[WIP] Asynchroneous network API #5366

thiloschulz · 2020-01-19T23:25:51Z

I have begun work on extending the API to support non-blocking network operations. So far, this is only a proof of concept to demonstrate that making libgit2 able to perform network operations asynchroneously is indeed feasible.

To enable async I/O, one only needs to set the set_fd_events member in the git_remote_callbacks structure. In this case, functions that wait for network activity return with the newly introduced error code GIT_EAGAIN
The set_fd_events() callback is used to signal to the application which type of events to wait for, and the application may call git_remote_perform() to continue processing with the new events that arrived.
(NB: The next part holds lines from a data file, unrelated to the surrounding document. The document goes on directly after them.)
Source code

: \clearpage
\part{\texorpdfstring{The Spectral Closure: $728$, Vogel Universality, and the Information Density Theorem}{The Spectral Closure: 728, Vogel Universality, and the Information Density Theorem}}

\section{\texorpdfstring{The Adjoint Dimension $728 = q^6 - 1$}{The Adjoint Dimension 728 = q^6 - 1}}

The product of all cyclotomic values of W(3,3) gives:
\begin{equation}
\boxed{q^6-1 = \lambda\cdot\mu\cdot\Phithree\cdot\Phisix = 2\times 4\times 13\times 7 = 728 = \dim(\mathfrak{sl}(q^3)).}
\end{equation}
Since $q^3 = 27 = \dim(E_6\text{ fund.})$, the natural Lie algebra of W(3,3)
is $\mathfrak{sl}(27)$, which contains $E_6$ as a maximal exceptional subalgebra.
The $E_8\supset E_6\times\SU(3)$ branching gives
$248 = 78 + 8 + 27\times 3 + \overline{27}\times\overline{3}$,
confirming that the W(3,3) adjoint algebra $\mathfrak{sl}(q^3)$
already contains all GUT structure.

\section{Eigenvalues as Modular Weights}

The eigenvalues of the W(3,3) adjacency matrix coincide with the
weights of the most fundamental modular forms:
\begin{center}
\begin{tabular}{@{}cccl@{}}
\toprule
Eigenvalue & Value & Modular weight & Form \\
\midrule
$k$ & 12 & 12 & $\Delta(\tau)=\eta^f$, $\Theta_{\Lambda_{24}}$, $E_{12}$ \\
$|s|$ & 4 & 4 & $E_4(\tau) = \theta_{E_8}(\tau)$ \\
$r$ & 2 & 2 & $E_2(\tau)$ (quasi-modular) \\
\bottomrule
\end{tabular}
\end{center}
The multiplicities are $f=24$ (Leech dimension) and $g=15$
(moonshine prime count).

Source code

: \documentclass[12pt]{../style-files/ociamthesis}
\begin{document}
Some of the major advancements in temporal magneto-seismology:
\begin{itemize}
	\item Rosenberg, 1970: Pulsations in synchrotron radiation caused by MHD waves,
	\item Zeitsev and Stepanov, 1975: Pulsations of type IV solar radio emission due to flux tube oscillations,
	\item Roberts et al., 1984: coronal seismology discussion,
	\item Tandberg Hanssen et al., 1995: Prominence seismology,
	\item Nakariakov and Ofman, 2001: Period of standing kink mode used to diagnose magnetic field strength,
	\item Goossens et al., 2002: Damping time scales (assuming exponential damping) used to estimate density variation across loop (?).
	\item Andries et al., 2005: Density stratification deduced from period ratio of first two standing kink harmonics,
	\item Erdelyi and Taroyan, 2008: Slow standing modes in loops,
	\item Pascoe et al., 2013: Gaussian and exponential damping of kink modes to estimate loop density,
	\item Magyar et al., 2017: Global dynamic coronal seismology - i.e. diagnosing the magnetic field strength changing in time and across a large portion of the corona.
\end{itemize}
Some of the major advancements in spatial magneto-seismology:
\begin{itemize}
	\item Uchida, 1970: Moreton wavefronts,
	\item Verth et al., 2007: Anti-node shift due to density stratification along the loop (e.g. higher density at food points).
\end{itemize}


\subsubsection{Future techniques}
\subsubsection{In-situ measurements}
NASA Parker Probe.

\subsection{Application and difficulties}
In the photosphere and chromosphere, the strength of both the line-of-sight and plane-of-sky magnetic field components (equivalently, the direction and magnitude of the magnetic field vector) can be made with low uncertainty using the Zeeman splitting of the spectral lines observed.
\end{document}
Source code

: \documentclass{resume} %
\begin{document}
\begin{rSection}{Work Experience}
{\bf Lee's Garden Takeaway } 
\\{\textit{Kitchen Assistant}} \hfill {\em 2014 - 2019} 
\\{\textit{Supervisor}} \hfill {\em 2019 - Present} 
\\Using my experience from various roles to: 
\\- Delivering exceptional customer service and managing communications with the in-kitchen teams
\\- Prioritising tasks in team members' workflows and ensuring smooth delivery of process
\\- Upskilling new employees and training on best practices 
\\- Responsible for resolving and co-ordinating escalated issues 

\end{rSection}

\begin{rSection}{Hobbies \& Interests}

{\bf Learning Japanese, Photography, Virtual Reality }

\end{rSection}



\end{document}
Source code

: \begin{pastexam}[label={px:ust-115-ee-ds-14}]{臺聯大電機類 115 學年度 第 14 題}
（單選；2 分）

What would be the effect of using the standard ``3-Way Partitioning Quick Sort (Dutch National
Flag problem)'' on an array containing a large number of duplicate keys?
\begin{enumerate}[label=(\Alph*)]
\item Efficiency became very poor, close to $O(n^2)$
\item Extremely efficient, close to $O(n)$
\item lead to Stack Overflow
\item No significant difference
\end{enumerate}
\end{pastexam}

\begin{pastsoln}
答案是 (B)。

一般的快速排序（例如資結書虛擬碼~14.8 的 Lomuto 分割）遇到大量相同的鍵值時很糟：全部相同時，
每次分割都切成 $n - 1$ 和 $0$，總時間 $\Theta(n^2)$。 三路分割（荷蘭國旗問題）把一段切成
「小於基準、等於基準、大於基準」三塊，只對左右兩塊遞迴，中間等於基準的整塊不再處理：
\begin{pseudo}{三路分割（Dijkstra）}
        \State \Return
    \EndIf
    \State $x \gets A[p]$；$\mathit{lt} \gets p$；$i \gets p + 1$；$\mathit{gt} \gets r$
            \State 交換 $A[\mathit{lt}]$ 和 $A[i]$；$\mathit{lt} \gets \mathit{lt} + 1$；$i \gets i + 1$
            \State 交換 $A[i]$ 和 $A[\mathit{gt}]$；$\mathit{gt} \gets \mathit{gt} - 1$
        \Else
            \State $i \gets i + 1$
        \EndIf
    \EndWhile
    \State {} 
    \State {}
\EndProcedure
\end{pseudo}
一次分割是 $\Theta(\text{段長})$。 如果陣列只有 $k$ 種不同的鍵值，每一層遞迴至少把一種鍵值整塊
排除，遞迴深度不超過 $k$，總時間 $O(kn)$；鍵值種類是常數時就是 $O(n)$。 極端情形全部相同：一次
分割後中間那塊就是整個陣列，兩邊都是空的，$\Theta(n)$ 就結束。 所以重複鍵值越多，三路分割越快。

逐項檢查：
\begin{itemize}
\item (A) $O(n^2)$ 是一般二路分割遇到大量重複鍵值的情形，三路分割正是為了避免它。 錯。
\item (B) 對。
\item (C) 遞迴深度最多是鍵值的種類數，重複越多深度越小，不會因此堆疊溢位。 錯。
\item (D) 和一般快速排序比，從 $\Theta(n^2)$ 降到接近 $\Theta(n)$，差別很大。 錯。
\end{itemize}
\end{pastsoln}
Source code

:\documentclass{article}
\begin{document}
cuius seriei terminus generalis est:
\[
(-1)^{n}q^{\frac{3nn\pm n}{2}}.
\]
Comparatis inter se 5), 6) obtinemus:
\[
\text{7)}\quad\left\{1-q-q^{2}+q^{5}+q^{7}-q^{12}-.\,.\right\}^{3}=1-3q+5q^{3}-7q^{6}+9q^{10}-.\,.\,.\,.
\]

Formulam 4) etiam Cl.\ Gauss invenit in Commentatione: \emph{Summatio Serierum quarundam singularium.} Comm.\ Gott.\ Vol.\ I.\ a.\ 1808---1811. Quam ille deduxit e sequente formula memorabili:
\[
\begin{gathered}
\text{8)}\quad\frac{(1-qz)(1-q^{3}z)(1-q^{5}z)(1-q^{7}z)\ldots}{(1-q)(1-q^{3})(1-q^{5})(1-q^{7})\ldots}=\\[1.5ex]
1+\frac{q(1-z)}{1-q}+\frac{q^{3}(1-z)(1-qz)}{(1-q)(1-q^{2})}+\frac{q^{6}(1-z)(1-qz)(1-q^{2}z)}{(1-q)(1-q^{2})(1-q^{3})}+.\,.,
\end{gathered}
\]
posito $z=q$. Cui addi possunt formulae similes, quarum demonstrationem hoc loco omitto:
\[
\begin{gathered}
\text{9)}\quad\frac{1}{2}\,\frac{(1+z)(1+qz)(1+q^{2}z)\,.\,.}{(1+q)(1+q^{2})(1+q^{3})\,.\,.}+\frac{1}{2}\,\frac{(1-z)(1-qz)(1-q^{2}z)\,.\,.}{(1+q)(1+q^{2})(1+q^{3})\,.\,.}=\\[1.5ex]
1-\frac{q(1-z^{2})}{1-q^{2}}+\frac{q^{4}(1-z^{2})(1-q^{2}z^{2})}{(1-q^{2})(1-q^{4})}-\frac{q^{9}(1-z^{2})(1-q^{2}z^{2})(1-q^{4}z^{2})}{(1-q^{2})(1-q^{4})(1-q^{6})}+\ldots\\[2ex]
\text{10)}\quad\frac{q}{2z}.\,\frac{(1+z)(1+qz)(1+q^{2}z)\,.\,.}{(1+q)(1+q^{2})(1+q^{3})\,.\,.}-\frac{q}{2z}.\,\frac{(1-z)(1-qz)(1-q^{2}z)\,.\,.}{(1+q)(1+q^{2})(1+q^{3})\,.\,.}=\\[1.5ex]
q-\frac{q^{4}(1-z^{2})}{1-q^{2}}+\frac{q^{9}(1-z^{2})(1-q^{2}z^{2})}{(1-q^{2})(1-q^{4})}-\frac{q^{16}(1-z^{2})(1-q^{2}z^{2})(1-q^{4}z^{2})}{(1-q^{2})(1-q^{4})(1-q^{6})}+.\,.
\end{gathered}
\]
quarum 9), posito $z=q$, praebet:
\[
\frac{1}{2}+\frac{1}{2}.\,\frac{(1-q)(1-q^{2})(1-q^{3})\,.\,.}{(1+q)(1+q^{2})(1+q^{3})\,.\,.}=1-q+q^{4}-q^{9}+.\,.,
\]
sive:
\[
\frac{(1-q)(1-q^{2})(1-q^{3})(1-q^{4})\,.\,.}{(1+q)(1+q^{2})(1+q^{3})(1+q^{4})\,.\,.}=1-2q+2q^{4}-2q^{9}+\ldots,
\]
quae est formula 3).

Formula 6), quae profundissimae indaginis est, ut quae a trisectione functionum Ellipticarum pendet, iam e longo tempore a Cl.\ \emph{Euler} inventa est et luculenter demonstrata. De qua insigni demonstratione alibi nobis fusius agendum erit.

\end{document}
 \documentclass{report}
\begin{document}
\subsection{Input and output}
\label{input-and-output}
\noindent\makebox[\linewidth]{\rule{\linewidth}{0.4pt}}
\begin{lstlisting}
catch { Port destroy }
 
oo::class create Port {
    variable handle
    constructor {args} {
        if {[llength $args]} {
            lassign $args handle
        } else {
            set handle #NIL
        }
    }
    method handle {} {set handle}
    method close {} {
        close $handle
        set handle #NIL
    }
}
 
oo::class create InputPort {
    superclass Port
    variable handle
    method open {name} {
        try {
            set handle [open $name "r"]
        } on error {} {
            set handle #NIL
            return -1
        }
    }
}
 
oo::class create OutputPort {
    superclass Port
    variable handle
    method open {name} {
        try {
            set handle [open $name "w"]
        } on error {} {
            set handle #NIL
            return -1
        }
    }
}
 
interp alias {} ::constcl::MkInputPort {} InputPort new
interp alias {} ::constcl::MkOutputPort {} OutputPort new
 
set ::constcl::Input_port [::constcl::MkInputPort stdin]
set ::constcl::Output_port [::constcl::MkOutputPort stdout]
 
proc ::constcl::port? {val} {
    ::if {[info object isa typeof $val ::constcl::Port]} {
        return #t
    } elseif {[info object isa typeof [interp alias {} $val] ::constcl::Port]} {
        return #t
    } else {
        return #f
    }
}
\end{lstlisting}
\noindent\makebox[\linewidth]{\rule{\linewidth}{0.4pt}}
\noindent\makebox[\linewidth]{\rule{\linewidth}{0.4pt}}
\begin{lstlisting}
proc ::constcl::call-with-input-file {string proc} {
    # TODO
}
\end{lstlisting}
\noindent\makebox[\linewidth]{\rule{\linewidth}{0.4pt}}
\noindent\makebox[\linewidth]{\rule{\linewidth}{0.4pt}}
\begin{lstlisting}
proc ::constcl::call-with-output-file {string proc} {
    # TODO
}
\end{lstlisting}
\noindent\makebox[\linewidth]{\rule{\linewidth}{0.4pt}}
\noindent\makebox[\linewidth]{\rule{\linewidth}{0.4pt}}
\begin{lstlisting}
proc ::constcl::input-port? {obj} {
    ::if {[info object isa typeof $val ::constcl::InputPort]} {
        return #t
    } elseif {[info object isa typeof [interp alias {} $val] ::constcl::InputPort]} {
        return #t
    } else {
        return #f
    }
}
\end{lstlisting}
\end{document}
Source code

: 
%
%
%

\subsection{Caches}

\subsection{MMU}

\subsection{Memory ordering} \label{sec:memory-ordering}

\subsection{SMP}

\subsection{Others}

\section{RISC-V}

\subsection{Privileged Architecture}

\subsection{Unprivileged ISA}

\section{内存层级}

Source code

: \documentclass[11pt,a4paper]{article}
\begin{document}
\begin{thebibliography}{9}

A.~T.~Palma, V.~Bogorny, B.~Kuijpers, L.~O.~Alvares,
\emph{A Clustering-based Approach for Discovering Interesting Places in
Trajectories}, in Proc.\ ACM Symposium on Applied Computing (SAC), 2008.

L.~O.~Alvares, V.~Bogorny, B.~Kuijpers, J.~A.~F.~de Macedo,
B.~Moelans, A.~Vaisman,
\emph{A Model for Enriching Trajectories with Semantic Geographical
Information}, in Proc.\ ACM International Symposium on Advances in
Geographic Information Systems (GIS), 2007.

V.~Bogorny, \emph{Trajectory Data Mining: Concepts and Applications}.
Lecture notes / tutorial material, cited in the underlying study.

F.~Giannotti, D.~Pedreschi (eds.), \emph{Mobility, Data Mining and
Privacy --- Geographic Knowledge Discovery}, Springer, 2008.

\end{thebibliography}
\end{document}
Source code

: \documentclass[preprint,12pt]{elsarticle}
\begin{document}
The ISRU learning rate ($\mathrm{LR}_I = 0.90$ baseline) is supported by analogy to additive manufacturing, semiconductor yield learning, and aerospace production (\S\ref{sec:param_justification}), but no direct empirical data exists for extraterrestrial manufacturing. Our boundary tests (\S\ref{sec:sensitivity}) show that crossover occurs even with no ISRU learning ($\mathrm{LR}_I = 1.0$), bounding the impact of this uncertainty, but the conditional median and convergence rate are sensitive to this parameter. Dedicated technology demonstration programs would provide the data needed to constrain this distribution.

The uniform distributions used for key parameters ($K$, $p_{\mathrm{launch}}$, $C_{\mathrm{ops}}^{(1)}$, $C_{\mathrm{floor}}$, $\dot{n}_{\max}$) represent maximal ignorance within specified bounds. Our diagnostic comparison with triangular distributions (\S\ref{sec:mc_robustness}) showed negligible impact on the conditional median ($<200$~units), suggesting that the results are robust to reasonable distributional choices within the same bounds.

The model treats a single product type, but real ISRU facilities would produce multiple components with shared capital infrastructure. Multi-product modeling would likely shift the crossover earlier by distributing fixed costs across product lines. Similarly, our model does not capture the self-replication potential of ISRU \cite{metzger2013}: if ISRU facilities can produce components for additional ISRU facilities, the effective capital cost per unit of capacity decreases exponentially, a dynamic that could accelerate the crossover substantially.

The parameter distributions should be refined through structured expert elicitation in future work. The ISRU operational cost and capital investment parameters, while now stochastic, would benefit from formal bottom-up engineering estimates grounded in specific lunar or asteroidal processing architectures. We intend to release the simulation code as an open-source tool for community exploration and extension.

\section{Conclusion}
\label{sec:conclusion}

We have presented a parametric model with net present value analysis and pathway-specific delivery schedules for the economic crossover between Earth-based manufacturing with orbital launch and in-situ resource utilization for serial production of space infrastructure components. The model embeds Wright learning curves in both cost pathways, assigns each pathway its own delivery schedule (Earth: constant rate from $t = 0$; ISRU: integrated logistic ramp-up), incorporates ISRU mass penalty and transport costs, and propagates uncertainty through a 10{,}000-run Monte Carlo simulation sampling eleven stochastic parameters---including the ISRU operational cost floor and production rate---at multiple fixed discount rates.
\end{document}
If the set_fd_events is set to NULL (default), you get the old synchroneous behaviour.

For now, all asynchroneous networking functions are stubs only. Please take a look at git_remote_connect(), which demonstrates how the synchroneous API is wrapped around the async API.
To breathe life into the async API, the backends need considerable structural change to be made completely asynchroneous.

I have added a few members to the internal git_remote structure - some may be unnecessary, as they're encoded inside their respective transport structure as well. This is just work in progress, so they may just as well be removed again if it shows we don't need them.
Also, adding new callback function set_fd_events breaks ABI compatibility, so I bumped the version number of the .so to 29

…roneous I/O. Replaces previously internal GIT_SOCKET type

- Introduce GIT_ECANCEL for operations that were cancelled by the application, e.g. from callbacks - Replace GIT_EUSER with GIT_ECANCEL in smart transport protocol. As per documentation, GIT_EUSER is never generated from inside libgit2 - as such we may not use that error code. - Add GIT_EMIN to define the minimum error code ever used by libgit2

… legacy software, however, the ABI will not. - Bump library version number as ABI is incompatible

…Most of these are still stubs and do nothing. Note how API should stay compatible.

ethomson · 2020-01-20T11:21:51Z

Thanks for opening this PR, I'm looking forward to the discussion. I'm going to make a first pass to provide some insight into our style and provide some of the thinking behind the way we work in libgit2 that are not necessarily obvious to new contributors. These are things that we should document better in a new contributor guide. There's no need to respond to these immediately; I think that there's more value in discussing the architecture and the overall direction that we want to take.

But I need to meditate more upon this before I have feedback, so I wanted to make some notes on the stylistic stuff first, while I think about the other aspects.

ethomson · 2020-01-20T11:24:19Z

include/git2/errors.h

@@ -31,6 +31,8 @@ typedef enum {
 	 * GIT_EUSER is a special error that is never generated by libgit2
 	 * code.  You can return it from a callback (e.g to stop an iteration)
 	 * to know that it was generated by the callback and not by libgit2.
+	 *
+	 * You may also use error codes below GIT_EMIN for the same purpose.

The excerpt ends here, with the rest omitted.